Overview

This trial is active, not recruiting.

Condition type 2 diabetes
Sponsor China Cardiometabolic Registries
Collaborator Merck Sharp & Dohme Corp.
Start date March 2011
End date May 2014
Trial size 5000 participants
Trial identifier NCT01307410, CCMR-303-3B Extension

Summary

In 2010, the sponsor conducted an observational study, entitled as "Nationwide Assessment of Cardiovascular Risk Factors: Blood Pressure, Blood Lipid, and Blood Glucose, in Chinese Patients with Type 2 Diabetes - 3B Study " which was to evaluate the level of cardiovascular diseases (CVD) risk factor control and its regional difference in China.
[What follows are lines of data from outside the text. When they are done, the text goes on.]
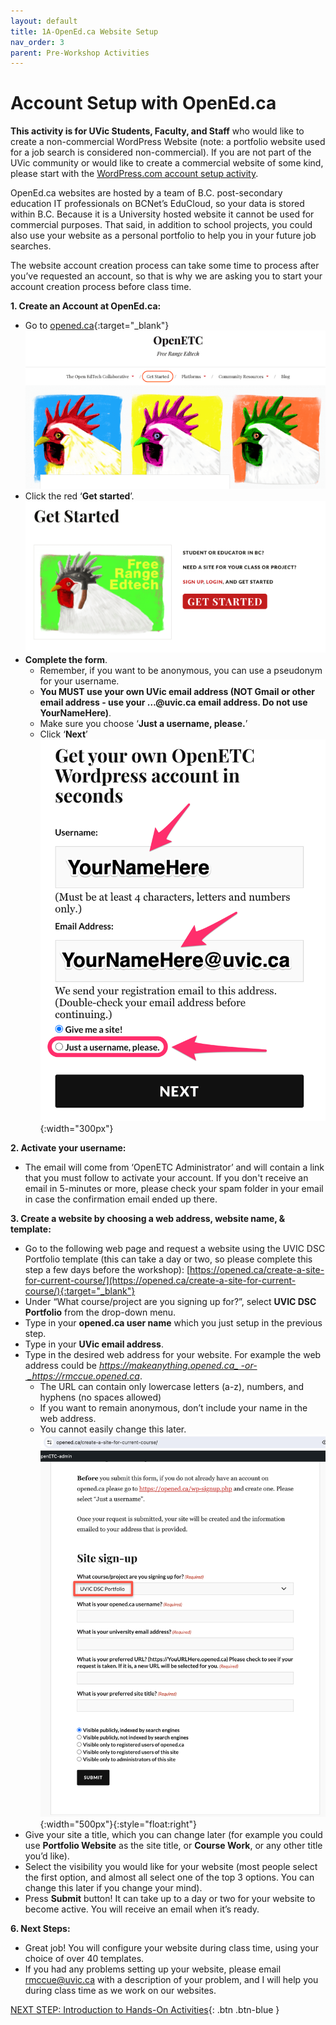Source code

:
```yaml
---
layout: default
title: 1A-OpenEd.ca Website Setup
nav_order: 3
parent: Pre-Workshop Activities
---
```

# Account Setup with OpenEd.ca
**This activity is for UVic Students, Faculty, and Staff** who would like to create a non-commercial WordPress Website (note: a portfolio website used for a job search is considered non-commercial). If you are not part of the UVic community or would like to create a commercial website of some kind, please start with the [WordPress.com account setup activity](account-setup-post.html).

OpenEd.ca websites are hosted by a team of B.C. post-secondary education IT professionals on BCNet’s EduCloud, so your data is stored within B.C.  Because it is a University hosted website it cannot be used for commercial purposes. That said, in addition to school projects, you could also use your website as a personal portfolio to help you in your future job searches.

The website account creation process can take some time to process after you’ve requested an account, so that is why we are asking you to start your account creation process before class time.

**1. Create an Account at OpenEd.ca:**
  - Go to [opened.ca](https://opened.ca/){:target="_blank"} 
  ![OpenEd homepage](/images/opened-setup-01.png)
  - Click the red ‘**Get started**’.
  ![Get Started button](/images/opened-setup-02.png)
  - **Complete the form**.
    - Remember, if you want to be anonymous, you can use a pseudonym for your username.
    - **You MUST use your own UVic email address (NOT Gmail or other email address - use your …@uvic.ca email address. Do not use YourNameHere)**.
    - Make sure you choose ‘**Just a username, please.**’
    - Click ‘**Next**’<br>
   ![Completing the form with username and uvic email](/images/opened-setup-03b.png){:width="300px"}

**2. Activate your username:**
   - The email will come from ‘OpenETC Administrator’ and will contain a link that you must follow to activate your account. If you don't receive an email in 5-minutes or more, please check your spam folder in your email in case the confirmation email ended up there.<br>

**3. Create a website by choosing a web address, website name, & template:**  
  - Go to the following web page and request a website using the UVIC DSC Portfolio template (this can take a day or two, so please complete this step a few days before the workshop): [https://opened.ca/create-a-site-for-current-course/](https://opened.ca/create-a-site-for-current-course/){:target="_blank"}
  - Under “What course/project are you signing up for?”, select **UVIC DSC Portfolio** from the drop-down menu.
  - Type in your **opened.ca user name** which you just setup in the previous step.
  - Type in your **UVic email address**.
  - Type in the desired web address for your website. For example the web address could be _https://makeanything.opened.ca_ -or- _https://rmccue.opened.ca_. 
    - The URL can contain only lowercase letters (a-z), numbers, and hyphens (no spaces allowed)
    - If you want to remain anonymous, don’t include your name in the web address.
    - You cannot easily change this later.
  ![Website domain name, site title, privacy, template](/images/opened-class-signup.png){:width="500px"}{:style="float:right"}
  - Give your site a title, which you can change later (for example you could use **Portfolio Website** as the site title, or **Course Work**, or any other title you’d like).
  - Select the visibility you would like for your website (most people select the first option, and almost all select one of the top 3 options. You can change this later if you change your mind).
  - Press **Submit** button! It can take up to a day or two for your website to become active. You will receive an email when it’s ready.
  
**6. Next Steps:**
   - Great job! You will configure your website during class time, using your choice of over 40 templates.
   - If you had any problems setting up your website, please email rmccue@uvic.ca with a description of your problem, and I will help you during class time as we work on our websites.

[NEXT STEP: Introduction to Hands-On Activities](activities-intro.html){: .btn .btn-blue }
As a continuation, this extension of the 3B Study is designed to assess the incidence of cardiovascular events, cardio-renal events, and other microvascular complications, in 1, 2 and 3 years in patients with type 2 diabetes and with high risk of (CVD) with or without existing or history of coronary artery diseases.

United States No locations recruiting
Other Countries No locations recruiting

Study Design

Observational model cohort
Time perspective prospective
Arm
Patients with hypertension and dyslipidemia with prior CAD
Patients with hypertension and dyslipidemia without prior CAD

Primary Outcomes

Measure
Incidence of CVD events
time frame: 3 years

Secondary Outcomes

Measure
Annual incidence of microvascular complications
time frame: 3 years

Eligibility Criteria

Male or female participants at least 40 years old.
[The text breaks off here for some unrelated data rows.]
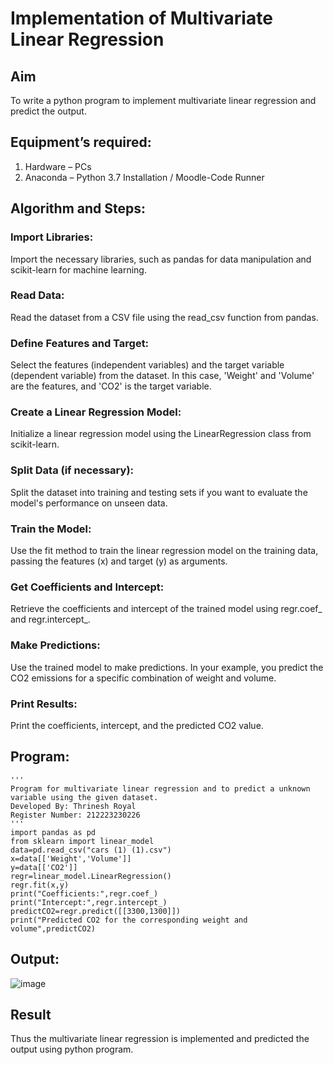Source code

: # Implementation of Multivariate Linear Regression
## Aim
To write a python program to implement multivariate linear regression and predict the output.
## Equipment’s required:
1.	Hardware – PCs
2.	Anaconda – Python 3.7 Installation / Moodle-Code Runner
## Algorithm and Steps:
### Import Libraries:

Import the necessary libraries, such as pandas for data manipulation and scikit-learn for machine learning.
### Read Data:

Read the dataset from a CSV file using the read_csv function from pandas.
### Define Features and Target:

Select the features (independent variables) and the target variable (dependent variable) from the dataset. In this case, 'Weight' and 'Volume' are the features, and 'CO2' is the target variable.
### Create a Linear Regression Model:

Initialize a linear regression model using the LinearRegression class from scikit-learn.
### Split Data (if necessary):

Split the dataset into training and testing sets if you want to evaluate the model's performance on unseen data.
### Train the Model:

Use the fit method to train the linear regression model on the training data, passing the features (x) and target (y) as arguments.
### Get Coefficients and Intercept:

Retrieve the coefficients and intercept of the trained model using regr.coef_ and regr.intercept_.
### Make Predictions:

Use the trained model to make predictions. In your example, you predict the CO2 emissions for a specific combination of weight and volume.
### Print Results:

Print the coefficients, intercept, and the predicted CO2 value.
## Program:
```
'''
Program for multivariate linear regression and to predict a unknown variable using the given dataset.
Developed By: Thrinesh Royal
Register Number: 212223230226
'''
import pandas as pd
from sklearn import linear_model
data=pd.read_csv("cars (1) (1).csv")
x=data[['Weight','Volume']]
y=data[['CO2']]
regr=linear_model.LinearRegression()
regr.fit(x,y)
print("Coefficients:",regr.coef_)
print("Intercept:",regr.intercept_)
predictCO2=regr.predict([[3300,1300]])
print("Predicted CO2 for the corresponding weight and volume",predictCO2)
```
## Output:
![image](https://github.com/SANTHAN-2006/Multivariate-Linear-Regression/assets/80164014/9a29e2bd-868a-41aa-bfae-4c83a388ab6f)

## Result
Thus the multivariate linear regression is implemented and predicted the output using python program.
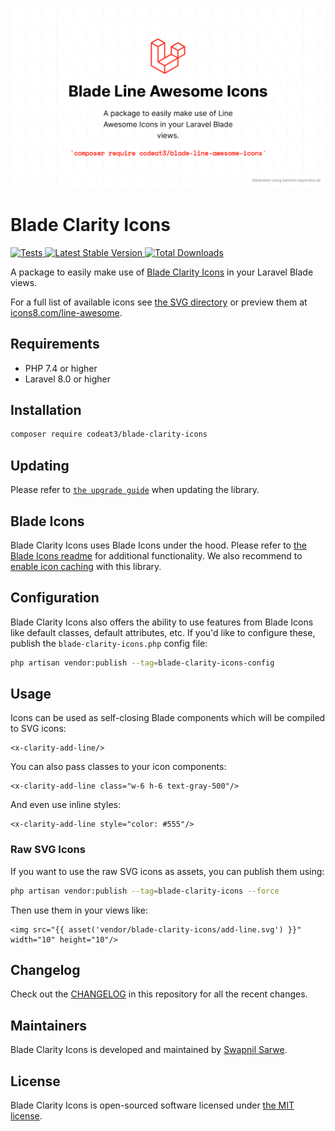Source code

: <p align="center">
    <img src="./socialcard-blade-line-awesome.png" width="1280" title="Social Card Blade Clarity Icons">
</p>

# Blade Clarity Icons

<a href="https://github.com/codeat3/blade-clarity-icons/actions?query=workflow%3ATests">
    <img src="https://github.com/codeat3/blade-clarity-icons/workflows/Tests/badge.svg" alt="Tests">
</a>
<a href="https://packagist.org/packages/codeat3/blade-clarity-icons">
    <img src="https://img.shields.io/packagist/v/codeat3/blade-clarity-icons" alt="Latest Stable Version">
</a>
<a href="https://packagist.org/packages/codeat3/blade-clarity-icons">
    <img src="https://img.shields.io/packagist/dt/codeat3/blade-clarity-icons" alt="Total Downloads">
</a>

A package to easily make use of [Blade Clarity Icons](https://github.com/icons8/line-awesome) in your Laravel Blade views.

For a full list of available icons see [the SVG directory](resources/svg) or preview them at [icons8.com/line-awesome](https://icons8.com/line-awesome).

## Requirements

- PHP 7.4 or higher
- Laravel 8.0 or higher

## Installation

```bash
composer require codeat3/blade-clarity-icons
```

## Updating

Please refer to [`the upgrade guide`](UPGRADE.md) when updating the library.

## Blade Icons

Blade Clarity Icons uses Blade Icons under the hood. Please refer to [the Blade Icons readme](https://github.com/blade-ui-kit/blade-icons) for additional functionality. We also recommend to [enable icon caching](https://github.com/blade-ui-kit/blade-icons#caching) with this library.

## Configuration

Blade Clarity Icons also offers the ability to use features from Blade Icons like default classes, default attributes, etc. If you'd like to configure these, publish the `blade-clarity-icons.php` config file:

```bash
php artisan vendor:publish --tag=blade-clarity-icons-config
```

## Usage

Icons can be used as self-closing Blade components which will be compiled to SVG icons:

```blade
<x-clarity-add-line/>
```

You can also pass classes to your icon components:

```blade
<x-clarity-add-line class="w-6 h-6 text-gray-500"/>
```

And even use inline styles:

```blade
<x-clarity-add-line style="color: #555"/>
```

### Raw SVG Icons

If you want to use the raw SVG icons as assets, you can publish them using:

```bash
php artisan vendor:publish --tag=blade-clarity-icons --force
```

Then use them in your views like:

```blade
<img src="{{ asset('vendor/blade-clarity-icons/add-line.svg') }}" width="10" height="10"/>
```

## Changelog

Check out the [CHANGELOG](CHANGELOG.md) in this repository for all the recent changes.

## Maintainers

Blade Clarity Icons is developed and maintained by [Swapnil Sarwe](https://swapnilsarwe.com).

## License

Blade Clarity Icons is open-sourced software licensed under [the MIT license](LICENSE.md).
Inclusion Criteria: - Age 40 years or older - Outpatients who meet the inclusion and exclusion criteria of 3B study - With hypertension,dyslipidemia and one of the following: - History of acute coronary artery disease or ischemic stroke - Age > 65 years old - Overweight or obesity (BMI > 24 kg/m2) - Microalbuminuria or albuminuria - Current smoker Exclusion Criteria: - Patients with type 1 DM - Pregnant or breast feeding women - Patients who are unable to or not willing to return for follow up visits every 6 months for 3 years; - Patients have severe heart failure (NYHA Class III-IV) - Patients with severe renal deficiency (creatinine clearance < 30 ml/min) - Patients who are not willing to sing the informed consent form; - Patients who are participating in any other interventional clinical studies,

Additional Information

Official title A Comprehensive Longitudinal Cohort Study in Type 2 Diabetes With High Risk of Cardiovascular Diseases in China - 3B Extension A Study of China Cardiometabolic Registries (CCMR)
Principal investigator Linong Ji, MD
Description Limited by its cross sectional design, 3B study was not be able to provide any information on how various patterns of treatment and prescribing behaviors would impact the outcomes of prevention of cardiovascular and cardio-renal diseases in type 2 diabetes longitudinally. This information, however, would be crucial in better guiding the real world medical practice and maximizing the effectiveness of medical treatment for better controlling cardiovascular risk factors. The 3B Extension study is thus designed to extend the 3B study by continuing to follow up on enrolled patients for 3 years. The 3B Extension study is expected to demonstrate the clinical outcomes of nationally representative type 2 diabetes patients who are treated by endocrinologists, cardiologists and nephrologists separately in all tiers of hospitals, as measured by diabetes progression, incidence of cardiovascular complications, and incidence of microvascular complications. It will be the first study of this scale in China based on its exclusivity, extensiveness, and the level of government and national thought leaders' support. It will be conducted in collaboration with the advisory board of China Cardiometabolic Registries (CCMR).
Trial information was received from ClinicalTrials.gov and was last updated in February 2013.
Information provided to ClinicalTrials.gov by China Cardiometabolic Registries.